## RAW DATA
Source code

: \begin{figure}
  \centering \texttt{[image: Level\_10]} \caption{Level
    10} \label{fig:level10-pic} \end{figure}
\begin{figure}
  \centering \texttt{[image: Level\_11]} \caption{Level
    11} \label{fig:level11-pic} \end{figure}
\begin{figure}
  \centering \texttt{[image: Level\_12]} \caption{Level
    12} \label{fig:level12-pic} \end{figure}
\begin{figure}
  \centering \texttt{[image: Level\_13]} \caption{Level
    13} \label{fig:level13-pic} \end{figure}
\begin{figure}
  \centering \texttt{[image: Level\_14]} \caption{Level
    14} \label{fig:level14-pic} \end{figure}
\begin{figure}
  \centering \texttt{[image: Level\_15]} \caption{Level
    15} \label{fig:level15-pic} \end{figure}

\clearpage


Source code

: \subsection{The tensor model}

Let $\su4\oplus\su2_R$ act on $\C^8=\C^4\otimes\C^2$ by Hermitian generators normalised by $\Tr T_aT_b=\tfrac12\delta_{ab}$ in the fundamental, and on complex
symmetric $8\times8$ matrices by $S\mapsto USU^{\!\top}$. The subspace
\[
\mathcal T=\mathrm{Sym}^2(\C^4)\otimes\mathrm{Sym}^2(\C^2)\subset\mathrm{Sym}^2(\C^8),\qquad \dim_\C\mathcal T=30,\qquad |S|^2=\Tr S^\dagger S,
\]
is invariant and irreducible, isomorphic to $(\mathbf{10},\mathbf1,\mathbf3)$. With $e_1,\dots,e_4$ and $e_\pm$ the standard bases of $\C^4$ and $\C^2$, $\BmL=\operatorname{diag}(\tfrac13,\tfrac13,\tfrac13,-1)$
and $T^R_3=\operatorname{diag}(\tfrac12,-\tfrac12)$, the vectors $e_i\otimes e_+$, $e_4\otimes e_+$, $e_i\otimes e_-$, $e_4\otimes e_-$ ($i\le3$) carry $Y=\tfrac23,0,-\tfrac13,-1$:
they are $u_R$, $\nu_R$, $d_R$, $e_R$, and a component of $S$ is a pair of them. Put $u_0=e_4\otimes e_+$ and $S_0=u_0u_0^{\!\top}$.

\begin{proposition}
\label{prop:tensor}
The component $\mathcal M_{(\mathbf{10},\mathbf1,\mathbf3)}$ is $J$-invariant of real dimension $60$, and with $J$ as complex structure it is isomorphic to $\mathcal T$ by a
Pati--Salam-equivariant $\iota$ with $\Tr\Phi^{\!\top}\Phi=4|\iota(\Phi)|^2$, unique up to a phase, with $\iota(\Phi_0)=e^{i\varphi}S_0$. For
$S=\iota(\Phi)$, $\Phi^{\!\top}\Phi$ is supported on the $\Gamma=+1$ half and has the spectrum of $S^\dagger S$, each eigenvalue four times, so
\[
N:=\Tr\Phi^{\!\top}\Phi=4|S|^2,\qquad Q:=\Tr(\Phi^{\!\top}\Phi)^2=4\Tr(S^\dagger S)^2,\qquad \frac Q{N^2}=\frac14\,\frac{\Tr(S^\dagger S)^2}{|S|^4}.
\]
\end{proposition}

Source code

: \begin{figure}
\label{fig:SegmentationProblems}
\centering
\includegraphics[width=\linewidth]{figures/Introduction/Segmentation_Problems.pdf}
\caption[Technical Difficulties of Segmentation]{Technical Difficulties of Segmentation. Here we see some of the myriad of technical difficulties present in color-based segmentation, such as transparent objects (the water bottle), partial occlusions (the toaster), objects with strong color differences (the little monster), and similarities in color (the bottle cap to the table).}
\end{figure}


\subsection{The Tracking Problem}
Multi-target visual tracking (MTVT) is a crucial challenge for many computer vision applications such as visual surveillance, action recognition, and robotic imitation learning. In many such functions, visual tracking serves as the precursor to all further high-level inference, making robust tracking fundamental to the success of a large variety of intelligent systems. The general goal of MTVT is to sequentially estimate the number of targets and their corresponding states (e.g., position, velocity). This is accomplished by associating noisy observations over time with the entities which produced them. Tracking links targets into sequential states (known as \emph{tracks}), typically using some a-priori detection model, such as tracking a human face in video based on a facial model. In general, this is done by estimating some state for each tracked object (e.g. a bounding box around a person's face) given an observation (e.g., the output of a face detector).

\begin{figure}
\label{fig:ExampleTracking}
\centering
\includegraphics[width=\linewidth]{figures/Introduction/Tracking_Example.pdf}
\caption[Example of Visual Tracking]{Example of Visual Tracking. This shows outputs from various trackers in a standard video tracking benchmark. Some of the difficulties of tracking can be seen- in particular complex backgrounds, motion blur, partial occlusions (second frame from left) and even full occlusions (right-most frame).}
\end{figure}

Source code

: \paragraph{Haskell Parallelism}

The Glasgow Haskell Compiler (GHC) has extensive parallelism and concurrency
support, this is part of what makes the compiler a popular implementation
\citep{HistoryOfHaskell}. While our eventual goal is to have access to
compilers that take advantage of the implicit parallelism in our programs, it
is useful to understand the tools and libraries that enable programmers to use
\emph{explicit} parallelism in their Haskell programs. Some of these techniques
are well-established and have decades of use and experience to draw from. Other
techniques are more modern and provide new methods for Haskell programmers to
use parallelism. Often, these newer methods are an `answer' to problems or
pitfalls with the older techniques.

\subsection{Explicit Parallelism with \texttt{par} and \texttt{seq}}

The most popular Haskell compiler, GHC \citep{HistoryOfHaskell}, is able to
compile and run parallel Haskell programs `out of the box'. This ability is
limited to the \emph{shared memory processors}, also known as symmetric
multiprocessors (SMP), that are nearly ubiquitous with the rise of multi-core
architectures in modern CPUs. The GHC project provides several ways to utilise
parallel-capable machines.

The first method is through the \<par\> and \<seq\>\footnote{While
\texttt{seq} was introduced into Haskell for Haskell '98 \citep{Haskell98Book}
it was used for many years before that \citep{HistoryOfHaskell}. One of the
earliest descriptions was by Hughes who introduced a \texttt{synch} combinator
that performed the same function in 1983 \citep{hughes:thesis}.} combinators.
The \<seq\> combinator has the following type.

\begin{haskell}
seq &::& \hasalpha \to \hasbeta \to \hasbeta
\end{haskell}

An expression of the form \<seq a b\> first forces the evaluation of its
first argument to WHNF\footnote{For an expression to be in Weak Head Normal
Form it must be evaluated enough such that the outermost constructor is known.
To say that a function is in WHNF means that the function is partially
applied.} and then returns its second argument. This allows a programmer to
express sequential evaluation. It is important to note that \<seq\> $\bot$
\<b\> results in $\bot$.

## YOUR OBJECTIVE
Keeping every character as it is, restate the lines above that run from the line with "techniques are more" through the line with "compile and run", both included, and nothing else.

## ANSWER AREA
techniques are more modern and provide new methods for Haskell programmers to
use parallelism. Often, these newer methods are an `answer' to problems or
pitfalls with the older techniques.

\subsection{Explicit Parallelism with \texttt{par} and \texttt{seq}}

The most popular Haskell compiler, GHC \citep{HistoryOfHaskell}, is able to
compile and run parallel Haskell programs `out of the box'. This ability is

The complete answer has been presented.